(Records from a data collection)
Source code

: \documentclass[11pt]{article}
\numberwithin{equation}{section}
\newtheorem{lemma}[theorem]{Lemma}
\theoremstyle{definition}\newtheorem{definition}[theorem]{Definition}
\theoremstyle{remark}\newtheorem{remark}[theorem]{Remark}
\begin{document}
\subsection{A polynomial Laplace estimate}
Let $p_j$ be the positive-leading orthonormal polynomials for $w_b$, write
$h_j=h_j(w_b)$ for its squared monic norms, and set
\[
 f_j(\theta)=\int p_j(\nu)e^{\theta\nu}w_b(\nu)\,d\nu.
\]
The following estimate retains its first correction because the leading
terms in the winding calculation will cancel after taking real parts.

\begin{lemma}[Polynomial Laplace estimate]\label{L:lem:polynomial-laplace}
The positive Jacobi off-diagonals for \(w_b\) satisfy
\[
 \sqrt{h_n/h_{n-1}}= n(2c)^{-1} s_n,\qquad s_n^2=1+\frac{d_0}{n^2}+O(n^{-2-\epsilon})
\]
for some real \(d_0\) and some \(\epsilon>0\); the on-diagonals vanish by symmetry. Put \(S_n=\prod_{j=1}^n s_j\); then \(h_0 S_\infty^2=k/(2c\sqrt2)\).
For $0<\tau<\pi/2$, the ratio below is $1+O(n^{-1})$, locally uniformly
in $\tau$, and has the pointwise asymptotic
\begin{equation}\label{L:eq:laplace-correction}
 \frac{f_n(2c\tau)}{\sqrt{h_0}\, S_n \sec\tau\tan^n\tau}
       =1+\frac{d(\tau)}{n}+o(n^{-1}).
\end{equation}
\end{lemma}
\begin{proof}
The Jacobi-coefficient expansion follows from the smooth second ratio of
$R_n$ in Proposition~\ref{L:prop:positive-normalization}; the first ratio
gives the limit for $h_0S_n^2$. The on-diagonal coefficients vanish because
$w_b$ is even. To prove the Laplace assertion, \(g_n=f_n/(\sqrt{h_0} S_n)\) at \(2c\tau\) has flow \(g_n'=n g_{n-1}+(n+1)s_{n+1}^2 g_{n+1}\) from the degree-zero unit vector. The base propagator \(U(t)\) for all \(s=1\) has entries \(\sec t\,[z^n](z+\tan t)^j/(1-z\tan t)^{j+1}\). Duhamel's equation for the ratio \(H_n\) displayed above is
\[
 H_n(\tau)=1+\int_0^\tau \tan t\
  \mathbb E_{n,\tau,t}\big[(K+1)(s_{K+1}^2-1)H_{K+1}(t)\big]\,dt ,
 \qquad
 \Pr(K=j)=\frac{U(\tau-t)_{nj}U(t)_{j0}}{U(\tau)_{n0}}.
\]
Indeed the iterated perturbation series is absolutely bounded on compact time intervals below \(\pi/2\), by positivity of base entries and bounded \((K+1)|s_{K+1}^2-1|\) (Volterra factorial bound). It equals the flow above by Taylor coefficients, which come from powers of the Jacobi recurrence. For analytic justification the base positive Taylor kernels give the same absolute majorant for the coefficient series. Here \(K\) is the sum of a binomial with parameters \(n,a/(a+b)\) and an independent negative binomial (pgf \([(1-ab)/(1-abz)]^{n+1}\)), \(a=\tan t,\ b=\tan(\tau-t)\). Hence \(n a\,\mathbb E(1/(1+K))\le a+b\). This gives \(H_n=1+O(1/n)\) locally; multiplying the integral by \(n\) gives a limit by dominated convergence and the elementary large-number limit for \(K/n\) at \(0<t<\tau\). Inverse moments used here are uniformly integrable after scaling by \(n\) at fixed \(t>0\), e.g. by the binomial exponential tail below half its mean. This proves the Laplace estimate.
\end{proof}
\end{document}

Requirement
Find the word "vanish" in the entries. Copy each line that holds it.

Written answer
for some real \(d_0\) and some \(\epsilon>0\); the on-diagonals vanish by symmetry. Put \(S_n=\prod_{j=1}^n s_j\); then \(h_0 S_\infty^2=k/(2c\sqrt2)\).
gives the limit for $h_0S_n^2$. The on-diagonal coefficients vanish because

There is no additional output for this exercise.